3 min Read
March 6, 2018

The color of your brand

We live in an increasingly visual world, and the way people see and interact with nonprofit organizations is changing as a result. Audiences engage directly through social media and digital campaigns, skim through text, and view everything on smaller, mobile screens. The visuals an organization utilizes can have a huge impact on how effectively it connects with its audiences. And color is the biggest, most obvious visual tool at a nonprofit’s disposal.

Here are a few  ways to make use of color throughout your visual identity and some general best practices for using color wisely.

Let’s start with strategy. When we’re rebranding an organization, there are two major considerations we keep in mind when recommending a color palette: the “universal” associations of specific colors and what colors the peer landscape for an organization’s sector is currently using. While color associations are cultural, with our target audiences in mind, we can rely on widely understood associations to support the feelings we want to convey. For example, orange is bright and optimistic; red is bold; and green is healthy and alive. We can use these emotional attachments help us convey a brand’s personality. If an organization has a brave or daring personality, they may benefit from using a red hue to express it. If they want to convey a seriousness or maturity, dark colors like blue or black can be useful. (Not sure what personality is? More on that in Farra’s helpful blog, here.)

On the other hand, an organization may also choose to deliberately go against the grain and defy expectations in their space. For instance, during the process of rebranding The New York Women’s Foundation, we steered clear of colors that have been socially constructed to be associated with femininity, girls, and women such as pink or pastels in their brand. Instead, we played up the authoritative and entrepreneurial aspects of their personality by choosing a deeply hued purplish navy, accented by an energetic warm red for their tagline.


It’s also important to keep in mind the competitive and peer landscape of an organization. In some cases, it may be strategic to build on what’s already out there. For example, using green for an environmental organization might be a shortcut to communicating that kind of work. Sometimes a whole movement gets associated with a color (such as pink and breast cancer) and it is useful for individual organizations to align themselves with those existing connections.  While Big Duck worked with the Atlanta Community Food Bank on their rebrand, they chose orange as the primary color in their visual palette to connect to the larger hunger movement. In other cases, this may be cause to do the exact opposite–when there is strategic grounding to do so, color can be a great way to differentiate yourself from the pack.

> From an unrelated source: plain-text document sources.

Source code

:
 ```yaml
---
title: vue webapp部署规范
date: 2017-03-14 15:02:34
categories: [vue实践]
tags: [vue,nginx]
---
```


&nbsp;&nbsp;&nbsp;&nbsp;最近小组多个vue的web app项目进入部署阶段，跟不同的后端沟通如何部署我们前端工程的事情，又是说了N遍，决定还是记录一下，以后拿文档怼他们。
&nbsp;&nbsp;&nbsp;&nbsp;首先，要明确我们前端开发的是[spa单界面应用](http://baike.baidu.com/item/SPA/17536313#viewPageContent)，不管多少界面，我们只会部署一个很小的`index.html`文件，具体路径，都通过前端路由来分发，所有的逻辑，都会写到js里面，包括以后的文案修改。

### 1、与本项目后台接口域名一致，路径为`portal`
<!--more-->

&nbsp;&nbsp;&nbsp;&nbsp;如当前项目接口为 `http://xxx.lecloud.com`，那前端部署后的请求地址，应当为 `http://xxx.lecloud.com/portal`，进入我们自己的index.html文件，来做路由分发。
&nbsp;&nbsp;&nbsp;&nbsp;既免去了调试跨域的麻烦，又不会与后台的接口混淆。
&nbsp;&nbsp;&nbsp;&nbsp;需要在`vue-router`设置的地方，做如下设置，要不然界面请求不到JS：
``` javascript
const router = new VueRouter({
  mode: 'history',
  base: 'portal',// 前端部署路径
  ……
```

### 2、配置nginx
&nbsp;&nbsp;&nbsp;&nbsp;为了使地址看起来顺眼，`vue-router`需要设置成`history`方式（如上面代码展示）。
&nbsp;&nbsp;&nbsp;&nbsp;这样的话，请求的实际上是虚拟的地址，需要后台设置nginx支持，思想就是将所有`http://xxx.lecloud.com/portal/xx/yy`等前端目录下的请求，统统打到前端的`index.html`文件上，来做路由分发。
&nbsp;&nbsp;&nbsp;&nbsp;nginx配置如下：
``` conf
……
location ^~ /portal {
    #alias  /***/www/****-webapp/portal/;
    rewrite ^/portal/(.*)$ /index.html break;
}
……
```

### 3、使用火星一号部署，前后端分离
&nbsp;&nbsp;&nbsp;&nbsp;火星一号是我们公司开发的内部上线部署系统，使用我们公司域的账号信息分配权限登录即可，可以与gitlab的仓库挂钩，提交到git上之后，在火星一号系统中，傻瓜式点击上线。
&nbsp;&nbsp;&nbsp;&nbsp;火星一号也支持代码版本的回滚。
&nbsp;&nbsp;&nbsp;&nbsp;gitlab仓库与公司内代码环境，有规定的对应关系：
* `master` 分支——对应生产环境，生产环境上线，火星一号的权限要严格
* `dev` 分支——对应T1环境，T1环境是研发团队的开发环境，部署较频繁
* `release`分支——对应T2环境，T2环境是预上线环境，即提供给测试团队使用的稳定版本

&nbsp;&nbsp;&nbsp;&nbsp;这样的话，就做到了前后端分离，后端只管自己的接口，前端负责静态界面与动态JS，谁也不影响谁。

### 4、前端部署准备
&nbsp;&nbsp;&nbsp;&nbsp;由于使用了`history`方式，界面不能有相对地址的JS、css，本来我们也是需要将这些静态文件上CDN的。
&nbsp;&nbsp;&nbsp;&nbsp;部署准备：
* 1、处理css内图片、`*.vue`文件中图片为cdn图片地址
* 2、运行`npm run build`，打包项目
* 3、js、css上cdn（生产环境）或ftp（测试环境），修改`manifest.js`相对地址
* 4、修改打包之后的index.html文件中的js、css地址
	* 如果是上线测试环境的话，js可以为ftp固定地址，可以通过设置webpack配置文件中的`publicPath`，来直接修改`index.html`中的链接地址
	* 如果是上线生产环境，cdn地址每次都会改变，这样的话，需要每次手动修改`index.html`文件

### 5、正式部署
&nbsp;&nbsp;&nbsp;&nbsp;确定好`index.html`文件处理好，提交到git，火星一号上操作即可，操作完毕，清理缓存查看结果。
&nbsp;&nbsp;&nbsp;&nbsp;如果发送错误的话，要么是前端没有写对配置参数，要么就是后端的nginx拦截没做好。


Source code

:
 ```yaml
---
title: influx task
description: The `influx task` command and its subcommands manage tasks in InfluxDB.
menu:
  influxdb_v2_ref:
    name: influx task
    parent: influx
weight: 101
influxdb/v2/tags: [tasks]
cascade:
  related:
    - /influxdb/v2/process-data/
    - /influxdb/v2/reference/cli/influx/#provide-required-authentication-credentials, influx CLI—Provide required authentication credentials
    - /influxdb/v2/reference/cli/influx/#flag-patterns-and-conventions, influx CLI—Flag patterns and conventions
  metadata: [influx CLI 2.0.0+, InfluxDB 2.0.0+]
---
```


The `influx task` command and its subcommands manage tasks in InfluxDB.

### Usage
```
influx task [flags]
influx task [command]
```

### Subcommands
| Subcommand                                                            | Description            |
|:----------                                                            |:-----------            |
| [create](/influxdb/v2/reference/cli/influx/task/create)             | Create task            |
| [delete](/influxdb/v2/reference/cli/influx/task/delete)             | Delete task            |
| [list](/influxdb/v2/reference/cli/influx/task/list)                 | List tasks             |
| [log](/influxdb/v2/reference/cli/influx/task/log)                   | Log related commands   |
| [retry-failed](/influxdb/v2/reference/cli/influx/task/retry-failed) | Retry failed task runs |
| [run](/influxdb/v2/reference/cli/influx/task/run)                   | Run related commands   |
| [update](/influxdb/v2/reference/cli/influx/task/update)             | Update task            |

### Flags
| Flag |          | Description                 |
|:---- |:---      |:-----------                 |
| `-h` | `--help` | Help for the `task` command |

In addition to the color of your logo, color can be implemented in many different ways throughout your communications. Whether on your website, email templates, t-shirts and tote bags, signage in your space, or on social media, choosing one color or a limited palette will go a long way in helping your audiences pick you out of a crowd and quickly identify you. The more consistently you do that, the better chance you have of fostering a memorable image for your audiences.

If committing to a defined palette is a first step, the second, ongoing challenge is to make sure your colors are produced consistently. Whether you’re looking at a screen, printing on paper, or silk screening on a tote bag, color can be tricky! Color comes in different modes for screen and for various printing methods and getting it right takes some patience. (Check out this useful article to dig a little deeper into color models.)

Make sure to codify a universal set of standards for your different color values (RGB, CMYK, Pantone) and put them in your brand guide, where design staff and freelancers can access them easily. Because screens vary and printers vary, it’s also important to keep an eye out on all your materials and keep coming back to check against those universal standards. Designate a point-person on staff to review for consistency and keep them close by when creating new materials—because the only way to true consistency is diligence.

Whether you are in a position to choose new colors for your organization or already have them, don’t lose sight of the fact that with repeat and consistent usage across all channels, your audiences will come to identify and connect with you more quickly through the power of color.